Janša has also been tried for insulting journalists, and a former director of the Slovenian Press Agency, while in the case at the Celje court he is accused of corruption regarding transactions twenty years ago involving a piece of land in the Trenta Valley he once owned.
Following the first rally in Celje, where Janša suggested the Slovenian "injustice system" was worse than mafia, representatives of judges, the government and ruling coalition parties decried what they described as attempts to undermine the judiciary.
The rally, which followed hateful social media posts targeting judges involved in the Patria case, was condemned in the strongest terms by the parliamentary Justice Committee at a dedicated session, but Janša remained defiant, announcing the next rally for 12 December.
Addressing the latest rally, Janša criticised the proceedings against him and the government, comparing the gathering to the mass protests in Ljubljana in 1988 against a military show trial of Janša and three other defendants that galvanised the movement that led to Slovenia's independence.

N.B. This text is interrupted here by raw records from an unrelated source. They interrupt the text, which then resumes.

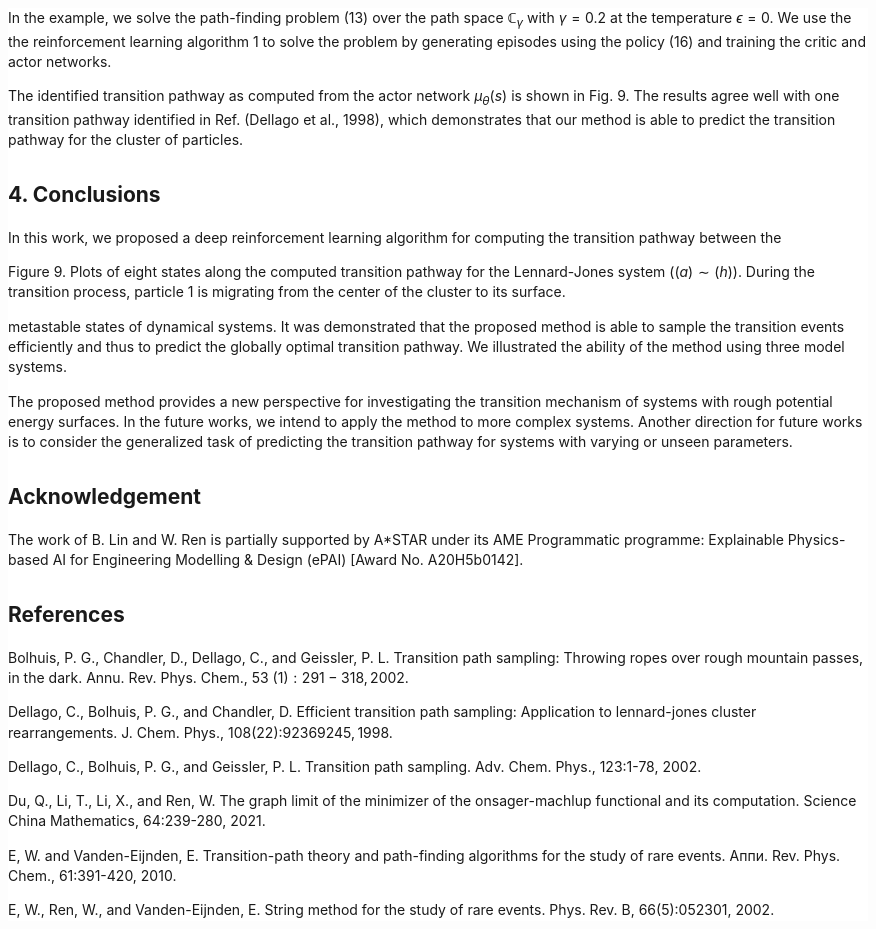 In the example, we solve the path-finding problem (13) over the path space $\mathbb{C}_{\gamma}$ with $\gamma=0.2$ at the temperature $\epsilon=0$. We use the the reinforcement learning algorithm 1 to solve the problem by generating episodes using the policy (16) and training the critic and actor networks.

The identified transition pathway as computed from the actor network $\mu_{\theta}(s)$ is shown in Fig. 9. The results agree well with one transition pathway identified in Ref. (Dellago et al., 1998), which demonstrates that our method is able to predict the transition pathway for the cluster of particles.

## 4. Conclusions

In this work, we proposed a deep reinforcement learning algorithm for computing the transition pathway between the



Figure 9. Plots of eight states along the computed transition pathway for the Lennard-Jones system $((a) \sim(h))$. During the transition process, particle 1 is migrating from the center of the cluster to its surface.

metastable states of dynamical systems. It was demonstrated that the proposed method is able to sample the transition events efficiently and thus to predict the globally optimal transition pathway. We illustrated the ability of the method using three model systems.

The proposed method provides a new perspective for investigating the transition mechanism of systems with rough potential energy surfaces. In the future works, we intend to apply the method to more complex systems. Another direction for future works is to consider the generalized task of predicting the transition pathway for systems with varying or unseen parameters.

## Acknowledgement

The work of B. Lin and W. Ren is partially supported by A*STAR under its AME Programmatic programme: Explainable Physics-based AI for Engineering Modelling \& Design (ePAI) [Award No. A20H5b0142].

## References

Bolhuis, P. G., Chandler, D., Dellago, C., and Geissler, P. L. Transition path sampling: Throwing ropes over rough mountain passes, in the dark. Annu. Rev. Phys. Chem., 53 $(1): 291-318,2002$.

Dellago, C., Bolhuis, P. G., and Chandler, D. Efficient transition path sampling: Application to lennard-jones cluster rearrangements. J. Chem. Phys., 108(22):9236$9245,1998$.

Dellago, C., Bolhuis, P. G., and Geissler, P. L. Transition path sampling. Adv. Chem. Phys., 123:1-78, 2002.

Du, Q., Li, T., Li, X., and Ren, W. The graph limit of the minimizer of the onsager-machlup functional and its
computation. Science China Mathematics, 64:239-280, 2021.

E, W. and Vanden-Eijnden, E. Transition-path theory and path-finding algorithms for the study of rare events. Аппи. Rev. Phys. Chem., 61:391-420, 2010.

E, W., Ren, W., and Vanden-Eijnden, E. String method for the study of rare events. Phys. Rev. B, 66(5):052301, 2002.


[^0]:    ${ }^{1}$ Department of Mathematics, National University of Singapore, 10 Lower Kent Ridge Road 119076, Singapore. Correspondence to: Bo Lin $<$ matboln @ nus.edu.sg $>$, Weiqing Ren $<$ matrw@nus.edu.sg $>$.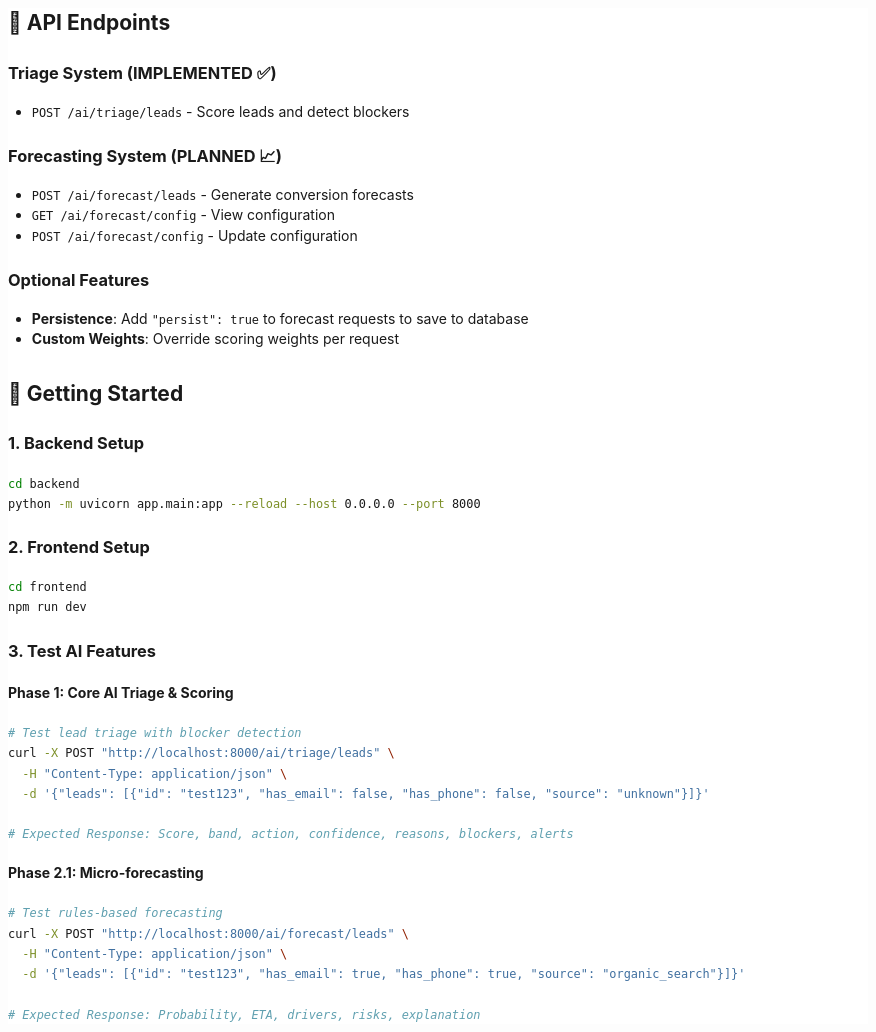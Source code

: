 ## 🔌 API Endpoints

### Triage System (IMPLEMENTED ✅)
- `POST /ai/triage/leads` - Score leads and detect blockers

### Forecasting System (PLANNED 📈)
- `POST /ai/forecast/leads` - Generate conversion forecasts
- `GET /ai/forecast/config` - View configuration
- `POST /ai/forecast/config` - Update configuration

### Optional Features
- **Persistence**: Add `"persist": true` to forecast requests to save to database
- **Custom Weights**: Override scoring weights per request

## 🚀 Getting Started

### 1. Backend Setup
```bash
cd backend
python -m uvicorn app.main:app --reload --host 0.0.0.0 --port 8000
```

### 2. Frontend Setup
```bash
cd frontend
npm run dev
```

### 3. Test AI Features

#### **Phase 1: Core AI Triage & Scoring**
```bash
# Test lead triage with blocker detection
curl -X POST "http://localhost:8000/ai/triage/leads" \
  -H "Content-Type: application/json" \
  -d '{"leads": [{"id": "test123", "has_email": false, "has_phone": false, "source": "unknown"}]}'

# Expected Response: Score, band, action, confidence, reasons, blockers, alerts
```

#### **Phase 2.1: Micro-forecasting**
```bash
# Test rules-based forecasting
curl -X POST "http://localhost:8000/ai/forecast/leads" \
  -H "Content-Type: application/json" \
  -d '{"leads": [{"id": "test123", "has_email": true, "has_phone": true, "source": "organic_search"}]}'

# Expected Response: Probability, ETA, drivers, risks, explanation
```
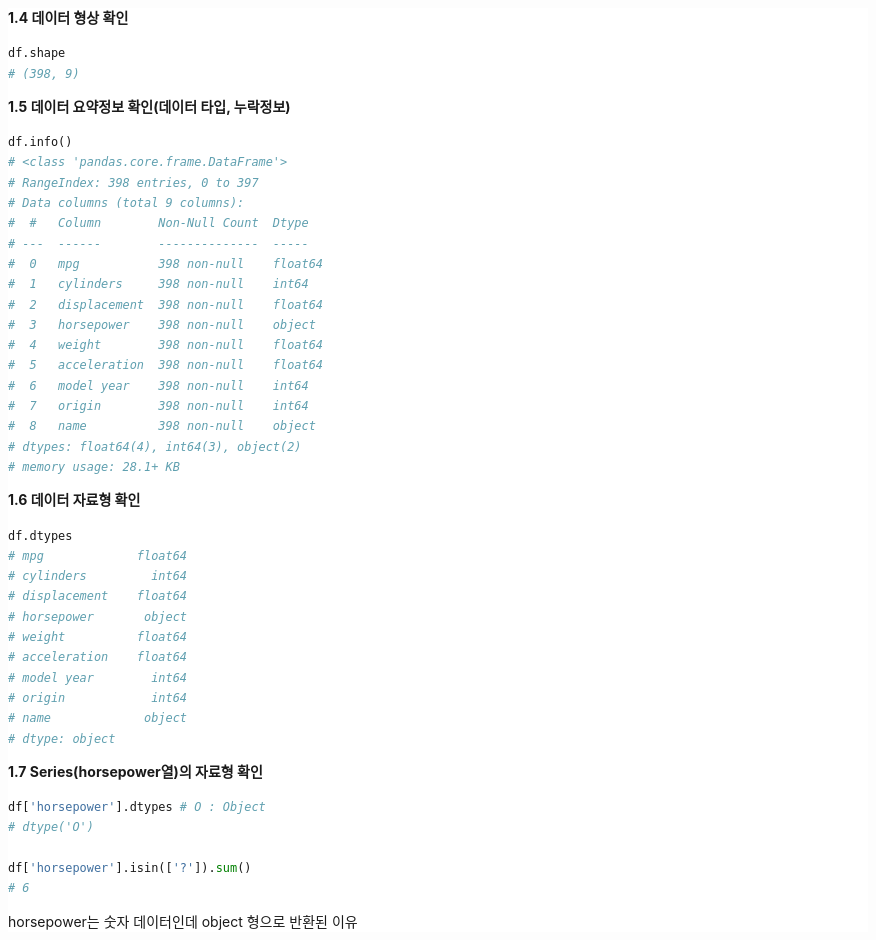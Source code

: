 **1.4 데이터 형상 확인**

```python
df.shape
# (398, 9)
```

**1.5 데이터 요약정보 확인(데이터 타입, 누락정보)**

```python
df.info()
# <class 'pandas.core.frame.DataFrame'>
# RangeIndex: 398 entries, 0 to 397
# Data columns (total 9 columns):
#  #   Column        Non-Null Count  Dtype  
# ---  ------        --------------  -----  
#  0   mpg           398 non-null    float64
#  1   cylinders     398 non-null    int64  
#  2   displacement  398 non-null    float64
#  3   horsepower    398 non-null    object 
#  4   weight        398 non-null    float64
#  5   acceleration  398 non-null    float64
#  6   model year    398 non-null    int64  
#  7   origin        398 non-null    int64  
#  8   name          398 non-null    object 
# dtypes: float64(4), int64(3), object(2)
# memory usage: 28.1+ KB
```

**1.6 데이터 자료형 확인**

```python
df.dtypes
# mpg             float64
# cylinders         int64
# displacement    float64
# horsepower       object
# weight          float64
# acceleration    float64
# model year        int64
# origin            int64
# name             object
# dtype: object
```

**1.7 Series(horsepower열)의 자료형 확인**

```python
df['horsepower'].dtypes # O : Object
# dtype('O')

df['horsepower'].isin(['?']).sum()
# 6
```

horsepower는 숫자 데이터인데  object 형으로 반환된 이유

He described the current government as a puppet government, where the country was in fact controlled by "criminals who get to have €30 million debt written off, by nightclub hostesses and godfathers of UDBA mafia" who are "untouchable, thanks to a well-placed, corrupt group of prosecutors and judges".
"That is why we must head to the next election with our eyes open and en masse. Let us not fall for the Manchurian candidates of the left or the various Freemasons," he said of new faces that tend to win elections in Slovenia.
He argued the large number of people gathered showed the "era of the dominant media is slowly coming to an end", a reference to media affiliated with his Democratic Party (SDS).